Prep 15 mins
Cook 1 hr
Or baked apples with sauerkraut to you! Delicious German side, posted for Zaar World Tour II '06
- 946.0 ml sauerkraut
- 59.14 ml onion, sliced
- 29.58 ml butter or 29.58 ml bacon drippings
- 2-3 medium apples
- 354.88 ml white wine
- 118.29 ml beef stock or 118.29 ml bouillon
- 4.92 ml brown sugar
- 4.92 ml celery seed
- Drain kraut slightly.
- Cook onion in butter or drippings until transparent.
- Add sauerkraut and stir; cook slowly.
- Wash, peel, and core apples; dice fruit and add to sauerkraut.
- Add wine and enough stock or bouillon to cover.
- Cook slowly, uncovered, for 30 minutes.
- Add sugar and celery seeds; cover and finish cooking in moderate 325° oven 30 minutes longer.
Wonderful taste! I started out by cooking 5 slices of bacon in pan, then cooking onions in bacon grease. Cut bacon in small slices & added to pot. Needed a bit more brown sugar. This was just fabulous- don't think I'll ever have kraut any other way now!
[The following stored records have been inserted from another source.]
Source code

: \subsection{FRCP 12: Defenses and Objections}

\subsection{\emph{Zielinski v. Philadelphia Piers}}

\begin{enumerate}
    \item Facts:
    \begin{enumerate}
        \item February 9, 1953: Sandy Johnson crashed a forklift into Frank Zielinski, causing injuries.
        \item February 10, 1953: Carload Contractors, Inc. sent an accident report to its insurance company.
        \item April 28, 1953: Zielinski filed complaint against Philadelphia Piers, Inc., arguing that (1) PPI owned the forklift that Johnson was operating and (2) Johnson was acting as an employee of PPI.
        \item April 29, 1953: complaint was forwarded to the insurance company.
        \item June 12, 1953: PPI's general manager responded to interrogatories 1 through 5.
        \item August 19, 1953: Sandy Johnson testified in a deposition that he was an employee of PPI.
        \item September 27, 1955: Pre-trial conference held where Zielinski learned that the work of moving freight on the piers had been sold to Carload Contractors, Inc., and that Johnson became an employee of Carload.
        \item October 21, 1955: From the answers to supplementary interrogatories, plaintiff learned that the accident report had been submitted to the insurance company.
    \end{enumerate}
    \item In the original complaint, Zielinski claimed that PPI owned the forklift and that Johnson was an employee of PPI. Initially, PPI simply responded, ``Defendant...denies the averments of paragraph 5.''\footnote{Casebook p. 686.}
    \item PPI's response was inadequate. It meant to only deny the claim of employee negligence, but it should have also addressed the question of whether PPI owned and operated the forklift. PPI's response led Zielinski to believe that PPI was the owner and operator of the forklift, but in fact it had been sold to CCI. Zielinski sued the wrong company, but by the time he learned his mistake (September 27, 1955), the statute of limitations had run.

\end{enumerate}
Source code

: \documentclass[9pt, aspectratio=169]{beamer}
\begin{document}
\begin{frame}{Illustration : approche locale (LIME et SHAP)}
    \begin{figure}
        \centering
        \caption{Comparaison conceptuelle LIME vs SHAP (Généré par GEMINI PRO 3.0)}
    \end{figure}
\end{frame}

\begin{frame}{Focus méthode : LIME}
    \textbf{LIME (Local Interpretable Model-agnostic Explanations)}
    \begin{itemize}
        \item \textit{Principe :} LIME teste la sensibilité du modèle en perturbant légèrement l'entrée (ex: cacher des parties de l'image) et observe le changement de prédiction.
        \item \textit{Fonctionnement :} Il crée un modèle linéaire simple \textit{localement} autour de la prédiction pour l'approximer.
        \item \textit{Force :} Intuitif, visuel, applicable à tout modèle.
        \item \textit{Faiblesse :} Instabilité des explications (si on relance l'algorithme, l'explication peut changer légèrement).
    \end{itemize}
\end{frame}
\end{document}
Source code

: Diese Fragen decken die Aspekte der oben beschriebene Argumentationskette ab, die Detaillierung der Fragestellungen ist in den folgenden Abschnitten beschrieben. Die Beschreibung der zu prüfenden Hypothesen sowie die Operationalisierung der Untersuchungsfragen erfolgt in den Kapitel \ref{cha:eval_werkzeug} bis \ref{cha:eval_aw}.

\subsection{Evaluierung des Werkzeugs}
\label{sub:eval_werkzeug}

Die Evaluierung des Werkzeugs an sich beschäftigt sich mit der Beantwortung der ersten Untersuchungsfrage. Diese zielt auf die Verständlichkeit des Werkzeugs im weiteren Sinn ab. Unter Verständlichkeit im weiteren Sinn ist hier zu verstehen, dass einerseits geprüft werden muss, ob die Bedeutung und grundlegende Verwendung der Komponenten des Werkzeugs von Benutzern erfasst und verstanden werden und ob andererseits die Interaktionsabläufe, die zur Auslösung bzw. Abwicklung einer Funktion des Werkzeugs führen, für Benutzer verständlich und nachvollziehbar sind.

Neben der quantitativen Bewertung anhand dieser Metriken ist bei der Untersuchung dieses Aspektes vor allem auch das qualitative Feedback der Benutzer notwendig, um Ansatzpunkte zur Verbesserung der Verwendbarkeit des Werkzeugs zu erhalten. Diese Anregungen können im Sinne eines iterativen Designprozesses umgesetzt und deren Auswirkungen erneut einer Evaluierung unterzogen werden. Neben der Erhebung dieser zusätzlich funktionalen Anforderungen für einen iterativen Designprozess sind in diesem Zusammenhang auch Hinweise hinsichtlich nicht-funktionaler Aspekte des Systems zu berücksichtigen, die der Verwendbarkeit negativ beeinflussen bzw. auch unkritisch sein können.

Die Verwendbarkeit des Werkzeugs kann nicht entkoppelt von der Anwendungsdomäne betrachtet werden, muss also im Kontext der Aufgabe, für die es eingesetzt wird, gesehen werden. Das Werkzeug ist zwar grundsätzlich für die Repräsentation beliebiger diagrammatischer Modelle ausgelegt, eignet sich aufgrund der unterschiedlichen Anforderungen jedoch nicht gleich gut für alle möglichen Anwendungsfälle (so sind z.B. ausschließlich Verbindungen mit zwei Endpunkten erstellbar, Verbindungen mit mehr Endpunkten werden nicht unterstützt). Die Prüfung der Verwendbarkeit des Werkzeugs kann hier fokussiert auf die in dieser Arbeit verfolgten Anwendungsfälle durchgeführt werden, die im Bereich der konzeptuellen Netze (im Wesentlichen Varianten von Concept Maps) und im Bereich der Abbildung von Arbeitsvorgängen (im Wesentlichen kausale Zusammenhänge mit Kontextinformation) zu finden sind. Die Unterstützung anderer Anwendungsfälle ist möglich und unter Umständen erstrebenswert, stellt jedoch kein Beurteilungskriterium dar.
Nice sweet & savory vibe, but could definitely use less celery seed - maybe half the amount the recipe calls for. I added weisswurst for the last half hour of cooking, and served it over mashed potatoes. I'm reviewing this recipe for PAC Fall 2005.
I love sauerkraut and the addition of German Wine (Spatelesse) made this recipe all the better. My guests loved it. Thanks for posting.